◆ Task to complete: Lines with "dashboards": copy each one from the listing below.

◆ Dataset records:
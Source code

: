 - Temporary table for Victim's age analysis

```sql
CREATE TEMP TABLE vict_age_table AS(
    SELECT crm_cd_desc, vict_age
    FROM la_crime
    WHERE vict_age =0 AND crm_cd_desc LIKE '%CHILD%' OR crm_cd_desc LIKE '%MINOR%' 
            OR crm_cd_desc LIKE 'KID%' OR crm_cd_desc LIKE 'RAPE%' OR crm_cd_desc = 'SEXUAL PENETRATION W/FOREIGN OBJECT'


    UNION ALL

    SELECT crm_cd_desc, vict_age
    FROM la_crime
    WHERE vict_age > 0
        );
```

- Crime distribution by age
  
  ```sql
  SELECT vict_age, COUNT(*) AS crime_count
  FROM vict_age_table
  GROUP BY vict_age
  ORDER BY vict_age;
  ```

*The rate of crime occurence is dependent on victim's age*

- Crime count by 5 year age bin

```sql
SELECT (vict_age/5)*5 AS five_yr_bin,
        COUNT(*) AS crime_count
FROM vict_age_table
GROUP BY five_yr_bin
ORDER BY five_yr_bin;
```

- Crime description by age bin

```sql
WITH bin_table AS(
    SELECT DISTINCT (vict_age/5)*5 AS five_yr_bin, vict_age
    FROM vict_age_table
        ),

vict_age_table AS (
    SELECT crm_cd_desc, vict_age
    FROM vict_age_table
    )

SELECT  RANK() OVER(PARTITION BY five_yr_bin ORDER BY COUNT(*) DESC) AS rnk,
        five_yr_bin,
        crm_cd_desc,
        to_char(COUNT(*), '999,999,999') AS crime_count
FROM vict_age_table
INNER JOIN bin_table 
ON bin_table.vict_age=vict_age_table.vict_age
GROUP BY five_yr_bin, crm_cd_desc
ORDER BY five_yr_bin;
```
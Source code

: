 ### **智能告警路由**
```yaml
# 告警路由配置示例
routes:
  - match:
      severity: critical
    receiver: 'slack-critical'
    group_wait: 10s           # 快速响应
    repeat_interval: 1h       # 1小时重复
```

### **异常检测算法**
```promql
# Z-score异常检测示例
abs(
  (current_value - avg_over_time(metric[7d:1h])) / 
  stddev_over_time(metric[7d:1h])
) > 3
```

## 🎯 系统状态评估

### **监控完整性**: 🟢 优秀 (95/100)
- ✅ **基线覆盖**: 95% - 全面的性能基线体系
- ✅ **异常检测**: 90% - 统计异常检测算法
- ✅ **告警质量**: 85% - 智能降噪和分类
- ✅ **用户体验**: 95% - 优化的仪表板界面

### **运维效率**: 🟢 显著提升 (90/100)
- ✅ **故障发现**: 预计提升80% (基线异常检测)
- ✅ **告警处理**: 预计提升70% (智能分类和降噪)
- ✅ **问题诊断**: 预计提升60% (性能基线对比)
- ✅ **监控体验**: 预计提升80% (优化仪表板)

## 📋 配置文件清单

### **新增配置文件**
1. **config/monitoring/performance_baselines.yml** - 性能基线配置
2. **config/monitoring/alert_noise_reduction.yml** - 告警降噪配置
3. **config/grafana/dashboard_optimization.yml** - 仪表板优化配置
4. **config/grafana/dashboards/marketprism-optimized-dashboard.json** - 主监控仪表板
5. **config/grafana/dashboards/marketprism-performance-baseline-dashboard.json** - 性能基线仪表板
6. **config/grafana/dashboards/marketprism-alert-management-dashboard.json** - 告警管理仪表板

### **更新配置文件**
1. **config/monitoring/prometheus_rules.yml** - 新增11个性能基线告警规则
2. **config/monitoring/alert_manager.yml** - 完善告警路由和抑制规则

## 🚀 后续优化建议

◆ Solution for this task:
4. **config/grafana/dashboards/marketprism-optimized-dashboard.json** - 主监控仪表板
5. **config/grafana/dashboards/marketprism-performance-baseline-dashboard.json** - 性能基线仪表板
6. **config/grafana/dashboards/marketprism-alert-management-dashboard.json** - 告警管理仪表板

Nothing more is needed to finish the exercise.